### What needs to be done:
Throughout the material, count the lines with the word "INTEGER" in them, and answer with only the figure.

Content starts

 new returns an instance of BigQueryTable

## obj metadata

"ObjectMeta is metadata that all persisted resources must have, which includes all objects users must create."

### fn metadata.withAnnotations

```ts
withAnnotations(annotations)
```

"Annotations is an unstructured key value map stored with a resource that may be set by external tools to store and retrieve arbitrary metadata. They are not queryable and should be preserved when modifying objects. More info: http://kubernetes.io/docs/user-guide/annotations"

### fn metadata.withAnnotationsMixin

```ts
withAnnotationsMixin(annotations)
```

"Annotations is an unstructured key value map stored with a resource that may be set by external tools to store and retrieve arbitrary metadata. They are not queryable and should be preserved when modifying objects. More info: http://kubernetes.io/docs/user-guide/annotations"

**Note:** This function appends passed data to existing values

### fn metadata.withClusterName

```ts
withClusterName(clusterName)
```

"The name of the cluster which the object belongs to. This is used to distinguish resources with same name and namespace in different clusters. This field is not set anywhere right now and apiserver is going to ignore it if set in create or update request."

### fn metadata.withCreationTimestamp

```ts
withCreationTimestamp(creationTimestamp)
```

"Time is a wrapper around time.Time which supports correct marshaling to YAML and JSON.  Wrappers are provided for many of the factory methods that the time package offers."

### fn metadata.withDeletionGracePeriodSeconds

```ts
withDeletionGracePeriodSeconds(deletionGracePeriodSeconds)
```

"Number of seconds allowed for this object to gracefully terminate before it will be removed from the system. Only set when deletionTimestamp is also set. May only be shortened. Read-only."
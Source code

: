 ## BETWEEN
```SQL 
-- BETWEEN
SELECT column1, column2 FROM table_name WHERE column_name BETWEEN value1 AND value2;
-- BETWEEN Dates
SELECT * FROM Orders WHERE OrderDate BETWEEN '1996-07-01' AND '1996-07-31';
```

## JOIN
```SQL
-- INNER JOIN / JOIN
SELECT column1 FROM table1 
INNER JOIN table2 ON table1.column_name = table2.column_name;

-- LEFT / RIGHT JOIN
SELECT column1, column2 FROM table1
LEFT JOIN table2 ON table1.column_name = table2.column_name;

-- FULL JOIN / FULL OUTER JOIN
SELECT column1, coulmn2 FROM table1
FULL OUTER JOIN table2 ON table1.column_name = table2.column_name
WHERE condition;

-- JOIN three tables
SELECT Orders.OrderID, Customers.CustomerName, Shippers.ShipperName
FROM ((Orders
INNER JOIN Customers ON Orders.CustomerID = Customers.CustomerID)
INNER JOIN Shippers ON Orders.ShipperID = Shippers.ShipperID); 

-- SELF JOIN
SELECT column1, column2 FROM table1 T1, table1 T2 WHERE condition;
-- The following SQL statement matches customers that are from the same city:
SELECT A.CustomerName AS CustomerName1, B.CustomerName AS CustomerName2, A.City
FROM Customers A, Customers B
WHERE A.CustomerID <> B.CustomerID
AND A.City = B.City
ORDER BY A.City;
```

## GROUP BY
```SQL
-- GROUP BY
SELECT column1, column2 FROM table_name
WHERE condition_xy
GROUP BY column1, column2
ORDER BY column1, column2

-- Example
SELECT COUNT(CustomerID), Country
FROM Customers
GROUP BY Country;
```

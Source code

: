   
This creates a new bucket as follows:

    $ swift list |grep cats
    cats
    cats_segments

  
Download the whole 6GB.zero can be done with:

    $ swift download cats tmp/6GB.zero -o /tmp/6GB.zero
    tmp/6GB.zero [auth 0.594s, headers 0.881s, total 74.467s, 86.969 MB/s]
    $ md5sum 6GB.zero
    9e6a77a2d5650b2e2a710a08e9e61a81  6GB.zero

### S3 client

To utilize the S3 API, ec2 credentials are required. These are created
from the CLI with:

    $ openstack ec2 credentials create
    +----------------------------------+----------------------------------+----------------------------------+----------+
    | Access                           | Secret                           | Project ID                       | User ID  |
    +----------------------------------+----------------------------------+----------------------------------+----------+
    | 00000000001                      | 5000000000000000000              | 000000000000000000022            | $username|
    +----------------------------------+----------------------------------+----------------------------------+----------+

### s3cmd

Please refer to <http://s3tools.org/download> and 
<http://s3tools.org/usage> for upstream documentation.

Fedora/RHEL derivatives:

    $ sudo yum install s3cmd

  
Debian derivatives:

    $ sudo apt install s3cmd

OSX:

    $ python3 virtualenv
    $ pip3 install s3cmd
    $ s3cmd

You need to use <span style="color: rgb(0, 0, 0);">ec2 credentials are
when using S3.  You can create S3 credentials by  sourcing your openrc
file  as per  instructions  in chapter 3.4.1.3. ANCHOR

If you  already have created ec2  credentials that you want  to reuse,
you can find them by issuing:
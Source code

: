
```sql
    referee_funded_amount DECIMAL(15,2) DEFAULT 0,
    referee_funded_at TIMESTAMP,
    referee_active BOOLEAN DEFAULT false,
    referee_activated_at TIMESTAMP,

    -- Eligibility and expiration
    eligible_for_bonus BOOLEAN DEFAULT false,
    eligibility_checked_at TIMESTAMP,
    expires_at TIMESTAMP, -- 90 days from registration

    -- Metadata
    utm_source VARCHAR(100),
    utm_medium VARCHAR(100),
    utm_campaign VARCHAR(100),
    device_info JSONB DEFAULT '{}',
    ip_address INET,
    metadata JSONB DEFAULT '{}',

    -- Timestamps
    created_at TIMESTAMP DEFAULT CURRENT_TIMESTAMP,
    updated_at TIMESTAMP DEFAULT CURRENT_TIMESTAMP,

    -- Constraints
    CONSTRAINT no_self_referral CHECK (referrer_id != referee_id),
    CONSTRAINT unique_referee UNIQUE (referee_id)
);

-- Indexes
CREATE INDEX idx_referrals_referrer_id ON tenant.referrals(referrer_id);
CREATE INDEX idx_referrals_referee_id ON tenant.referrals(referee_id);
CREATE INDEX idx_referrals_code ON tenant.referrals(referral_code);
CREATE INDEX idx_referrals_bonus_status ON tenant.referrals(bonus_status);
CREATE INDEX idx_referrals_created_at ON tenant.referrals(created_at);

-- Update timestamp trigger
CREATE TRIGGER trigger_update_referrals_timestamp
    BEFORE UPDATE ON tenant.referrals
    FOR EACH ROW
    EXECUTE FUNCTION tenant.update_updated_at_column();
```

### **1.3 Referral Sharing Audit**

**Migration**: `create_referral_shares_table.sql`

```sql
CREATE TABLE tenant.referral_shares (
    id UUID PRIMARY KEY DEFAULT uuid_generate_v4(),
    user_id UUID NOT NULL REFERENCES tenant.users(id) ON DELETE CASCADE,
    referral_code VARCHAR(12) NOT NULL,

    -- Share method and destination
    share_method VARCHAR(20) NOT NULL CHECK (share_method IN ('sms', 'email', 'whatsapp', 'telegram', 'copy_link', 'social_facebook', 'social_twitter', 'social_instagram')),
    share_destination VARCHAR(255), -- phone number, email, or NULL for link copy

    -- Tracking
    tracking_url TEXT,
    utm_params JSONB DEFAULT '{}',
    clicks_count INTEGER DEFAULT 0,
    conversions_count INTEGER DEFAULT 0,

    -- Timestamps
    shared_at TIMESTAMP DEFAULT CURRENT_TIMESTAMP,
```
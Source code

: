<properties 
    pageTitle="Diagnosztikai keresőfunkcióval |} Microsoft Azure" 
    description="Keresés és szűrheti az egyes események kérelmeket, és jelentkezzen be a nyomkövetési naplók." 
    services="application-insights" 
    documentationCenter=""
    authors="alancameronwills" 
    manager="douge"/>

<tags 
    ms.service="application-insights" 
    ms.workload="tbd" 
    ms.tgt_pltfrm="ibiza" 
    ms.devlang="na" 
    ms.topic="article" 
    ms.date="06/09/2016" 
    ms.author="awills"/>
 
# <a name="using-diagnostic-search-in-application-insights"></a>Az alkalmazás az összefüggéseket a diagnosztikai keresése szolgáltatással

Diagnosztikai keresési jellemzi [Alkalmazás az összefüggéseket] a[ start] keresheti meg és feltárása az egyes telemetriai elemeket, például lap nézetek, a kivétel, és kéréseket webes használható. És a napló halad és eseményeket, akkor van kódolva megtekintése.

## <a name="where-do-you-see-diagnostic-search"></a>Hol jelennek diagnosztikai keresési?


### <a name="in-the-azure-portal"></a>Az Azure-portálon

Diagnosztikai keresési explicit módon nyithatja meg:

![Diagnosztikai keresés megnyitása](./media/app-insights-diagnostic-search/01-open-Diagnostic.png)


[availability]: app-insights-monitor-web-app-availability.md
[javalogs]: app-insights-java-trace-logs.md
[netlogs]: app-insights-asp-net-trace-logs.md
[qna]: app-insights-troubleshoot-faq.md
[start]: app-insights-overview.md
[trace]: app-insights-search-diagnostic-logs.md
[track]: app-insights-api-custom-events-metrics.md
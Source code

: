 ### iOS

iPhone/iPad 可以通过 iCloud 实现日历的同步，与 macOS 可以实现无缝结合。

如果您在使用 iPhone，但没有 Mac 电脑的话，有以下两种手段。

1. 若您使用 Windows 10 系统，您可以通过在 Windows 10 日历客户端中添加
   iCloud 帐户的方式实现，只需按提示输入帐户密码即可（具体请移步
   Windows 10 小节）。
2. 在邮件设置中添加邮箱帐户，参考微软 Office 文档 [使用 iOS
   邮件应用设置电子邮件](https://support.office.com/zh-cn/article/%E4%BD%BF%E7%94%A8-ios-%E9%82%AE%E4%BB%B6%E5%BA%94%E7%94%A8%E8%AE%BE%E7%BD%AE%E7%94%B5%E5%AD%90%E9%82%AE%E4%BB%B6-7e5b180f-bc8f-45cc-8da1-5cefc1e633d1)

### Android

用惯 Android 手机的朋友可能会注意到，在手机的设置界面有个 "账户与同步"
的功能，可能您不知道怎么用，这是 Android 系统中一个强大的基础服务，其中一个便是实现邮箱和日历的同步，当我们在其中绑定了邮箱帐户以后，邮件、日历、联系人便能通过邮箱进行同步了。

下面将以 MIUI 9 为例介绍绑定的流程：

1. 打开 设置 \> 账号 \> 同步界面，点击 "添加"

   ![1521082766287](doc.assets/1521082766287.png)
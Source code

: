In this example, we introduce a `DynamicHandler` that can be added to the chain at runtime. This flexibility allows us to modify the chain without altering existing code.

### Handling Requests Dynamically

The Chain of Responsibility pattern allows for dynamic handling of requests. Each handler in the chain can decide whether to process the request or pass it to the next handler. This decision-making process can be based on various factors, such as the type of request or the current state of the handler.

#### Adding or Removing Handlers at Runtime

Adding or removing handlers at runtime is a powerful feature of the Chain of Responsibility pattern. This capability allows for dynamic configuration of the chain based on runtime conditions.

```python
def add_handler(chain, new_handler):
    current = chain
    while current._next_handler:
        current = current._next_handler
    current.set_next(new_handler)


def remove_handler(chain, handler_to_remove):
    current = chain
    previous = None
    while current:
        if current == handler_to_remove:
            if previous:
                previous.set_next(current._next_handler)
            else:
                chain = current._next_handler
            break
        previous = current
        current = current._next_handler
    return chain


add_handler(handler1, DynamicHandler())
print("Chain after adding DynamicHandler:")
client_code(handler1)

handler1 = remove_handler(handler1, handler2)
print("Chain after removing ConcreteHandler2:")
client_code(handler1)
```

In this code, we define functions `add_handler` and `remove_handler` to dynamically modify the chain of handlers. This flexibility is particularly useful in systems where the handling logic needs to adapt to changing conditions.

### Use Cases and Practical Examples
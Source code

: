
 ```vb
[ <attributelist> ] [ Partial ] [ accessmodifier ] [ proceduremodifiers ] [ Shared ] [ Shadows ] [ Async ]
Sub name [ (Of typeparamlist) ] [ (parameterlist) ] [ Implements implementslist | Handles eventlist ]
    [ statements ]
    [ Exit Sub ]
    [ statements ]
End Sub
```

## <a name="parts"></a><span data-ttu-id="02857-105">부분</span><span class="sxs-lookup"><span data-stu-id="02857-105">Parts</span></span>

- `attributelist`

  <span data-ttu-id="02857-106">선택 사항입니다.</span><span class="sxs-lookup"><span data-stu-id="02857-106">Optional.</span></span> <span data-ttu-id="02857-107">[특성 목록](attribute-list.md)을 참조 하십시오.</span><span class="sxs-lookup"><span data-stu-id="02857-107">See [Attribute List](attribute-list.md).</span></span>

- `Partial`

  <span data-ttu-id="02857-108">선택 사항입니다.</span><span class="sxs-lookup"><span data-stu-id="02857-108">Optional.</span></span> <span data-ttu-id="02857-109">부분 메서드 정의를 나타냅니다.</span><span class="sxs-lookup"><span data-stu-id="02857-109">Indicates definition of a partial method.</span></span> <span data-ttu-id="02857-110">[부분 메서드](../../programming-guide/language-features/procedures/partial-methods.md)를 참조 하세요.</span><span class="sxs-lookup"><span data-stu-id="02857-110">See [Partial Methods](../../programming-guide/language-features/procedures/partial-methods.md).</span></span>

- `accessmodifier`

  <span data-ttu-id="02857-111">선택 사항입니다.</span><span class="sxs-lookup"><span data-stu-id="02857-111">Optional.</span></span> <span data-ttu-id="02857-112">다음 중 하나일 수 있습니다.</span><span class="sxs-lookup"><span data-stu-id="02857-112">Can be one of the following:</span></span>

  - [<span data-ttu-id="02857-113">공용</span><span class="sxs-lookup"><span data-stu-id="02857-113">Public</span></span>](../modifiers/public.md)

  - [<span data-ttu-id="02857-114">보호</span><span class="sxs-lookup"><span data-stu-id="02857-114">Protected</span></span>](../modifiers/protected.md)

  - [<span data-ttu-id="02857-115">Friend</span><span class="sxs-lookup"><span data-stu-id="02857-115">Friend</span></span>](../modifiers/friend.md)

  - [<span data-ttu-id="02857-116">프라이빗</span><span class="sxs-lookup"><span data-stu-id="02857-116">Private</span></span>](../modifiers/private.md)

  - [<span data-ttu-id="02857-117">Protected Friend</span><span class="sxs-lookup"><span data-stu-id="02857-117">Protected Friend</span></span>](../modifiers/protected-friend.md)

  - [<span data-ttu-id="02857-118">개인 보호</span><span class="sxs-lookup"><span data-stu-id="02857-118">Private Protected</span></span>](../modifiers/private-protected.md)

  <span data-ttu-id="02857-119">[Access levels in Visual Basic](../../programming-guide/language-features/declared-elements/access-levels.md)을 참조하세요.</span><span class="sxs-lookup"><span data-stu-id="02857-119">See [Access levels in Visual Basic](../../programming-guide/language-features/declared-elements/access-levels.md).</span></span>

Content ends

### Problem solution:
2